There might be a time when those emotions are overcome but that is not expected honestly. I think I would still enjoy the flogging because I have always been involved with activities involving getting hit. The way Redpepper uses a flog definitely fills that need :D The thumping of a heavy flog radiates through my body and makes me feel stronger as it breaks me down. I think there will always be a place for that.
 
My husband smacks my butt whenever he sees me bend over. Sometimes it leads to more; usually it doesn't because we are in the middle of doing other things, and the spanking is just a fun way of connecting that DOES NOT HAVE TO LEAD TO ORGASM EVERY TIME! lol

But, see, that doesn't even sound like BDSM to me. That just sounds like the normal playful interactions a couple engages in day-to-day. Lots of people give each other a fun smack on the butt when one of them's bending over; it doesn't mean they're into BDSM.
 
But, see, that doesn't even sound like BDSM to me. That just sounds like the normal playful interactions a couple engages in day-to-day. Lots of people give each other a fun smack on the butt when one of them's bending over; it doesn't mean they're into BDSM.

I'm into "major" spankings too (spanked with different objects and/or until purple welts appear, I think that qualifies as BDSM even if no one else here agrees), and other things. I was just giving an example of how it can be incorporated into a life without having to drop everything and have an orgasm every time.
 
But, see, that doesn't even sound like BDSM to me. That just sounds like the normal playful interactions a couple engages in day-to-day. Lots of people give each other a fun smack on the butt when one of them's bending over; it doesn't mean they're into BDSM.

BDSM isn't all about sex for everyone. For me it's about the power exchange, and you can't "see" that from an external standpoint. The smack on the butt might be normal interaction for some people, but I know when my husband does it to demonstrate his dominance, and I can tell the difference when he's just doing it for fun.

If I've learned one thing, it's that BDSM means different things for EVERYONE.
 
I like to break my subs down until they are completely in my control. Then I build them back up with love, respect, absolute awe and complete devotion to their need to belong to me. Them licking my shoes is a sign of that belonging and devotion to me.

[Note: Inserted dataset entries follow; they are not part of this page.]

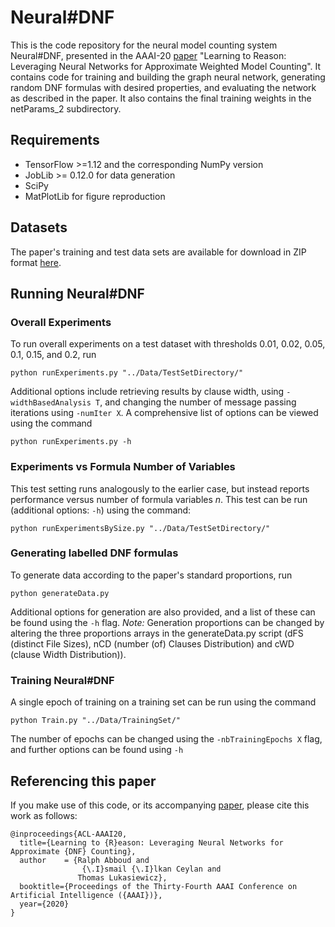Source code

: # Neural#DNF
This is the code repository for the neural model counting system Neural#DNF, presented in the AAAI-20 [paper](https://arxiv.org/pdf/1904.02688.pdf) "Learning to Reason: Leveraging Neural Networks for Approximate Weighted Model Counting". It contains code for training and building the graph neural network, generating random DNF formulas with desired properties, and evaluating the network as described in the paper. It also contains the final training weights in the netParams_2 subdirectory.

## Requirements
- TensorFlow >=1.12 and the corresponding NumPy version
- JobLib >= 0.12.0 for data generation
- SciPy
- MatPlotLib for figure reproduction

## Datasets
The paper's training and test data sets are available for download in ZIP format [here](https://drive.google.com/open?id=1Xi-qJTxBJEXGYcsrZXisjJ2eDLBQRxSf).

## Running Neural#DNF

### Overall Experiments
To run overall experiments on a test dataset with thresholds 0.01, 0.02, 0.05, 0.1, 0.15, and 0.2, run 

```python runExperiments.py "../Data/TestSetDirectory/"``` 

Additional options include retrieving results by clause width, using `-widthBasedAnalysis T`, and changing the number of message passing iterations using `-numIter X`. A comprehensive list of options can be viewed using the command 

```python runExperiments.py -h```

### Experiments vs Formula Number of Variables
This test setting runs analogously to the earlier case, but instead reports performance versus number of formula variables *n*. This test can be run (additional options: `-h`) using the command:  

```python runExperimentsBySize.py "../Data/TestSetDirectory/"``` 

### Generating labelled DNF formulas
To generate data according to the paper's standard proportions, run  

```python generateData.py```

Additional options for generation are also provided, and a list of these can be found using the `-h` flag.
*Note:* Generation proportions can be changed by altering the three proportions arrays in the generateData.py script (dFS (distinct File Sizes), nCD (number (of) Clauses Distribution) and cWD (clause Width Distribution)).

### Training Neural#DNF
A single epoch of training on a training set can be run using the command

```python Train.py "../Data/TrainingSet/"```

The number of epochs can be changed using the `-nbTrainingEpochs X` flag, and further options can be found using `-h`

## Referencing this paper
If you make use of this code, or its accompanying [paper](https://arxiv.org/pdf/1904.02688.pdf), please cite this work as follows:

```
@inproceedings{ACL-AAAI20,
  title={Learning to {R}eason: Leveraging Neural Networks for Approximate {DNF} Counting},
  author    = {Ralph Abboud and
                {\.I}smail {\.I}lkan Ceylan and
               Thomas Lukasiewicz},
  booktitle={Proceedings of the Thirty-Fourth AAAI Conference on Artificial Intelligence ({AAAI})},
  year={2020}
}
```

The better a job they do, the more respect they get. There is nothing that angers me more than a half ass job because a sub doesn't get it or isn't into it. There is really no point and it makes me feel that they don't respect my dominance over them.

As to Mono... you do get hard baby. We have not got to a point where we have put that to use as there are many issues that are more important to get through first and they don't relate to your sexual desire. Perhaps that is a project to work on sometime :D

I think that there is room for both sexual play and not in a scene. I have a subbie that I talk to all the time on line that is knows that I am not available for sexual play and he respects that and gets that fulfilled elsewhere. I have not played with him due to other avenues to go on right now, but if we should ever meet up, I would have to end the scene if he is not able to redirect into something less sexual. I would have to communicate at length about what he hopes to get out of a scene with me and what I would get out of it also.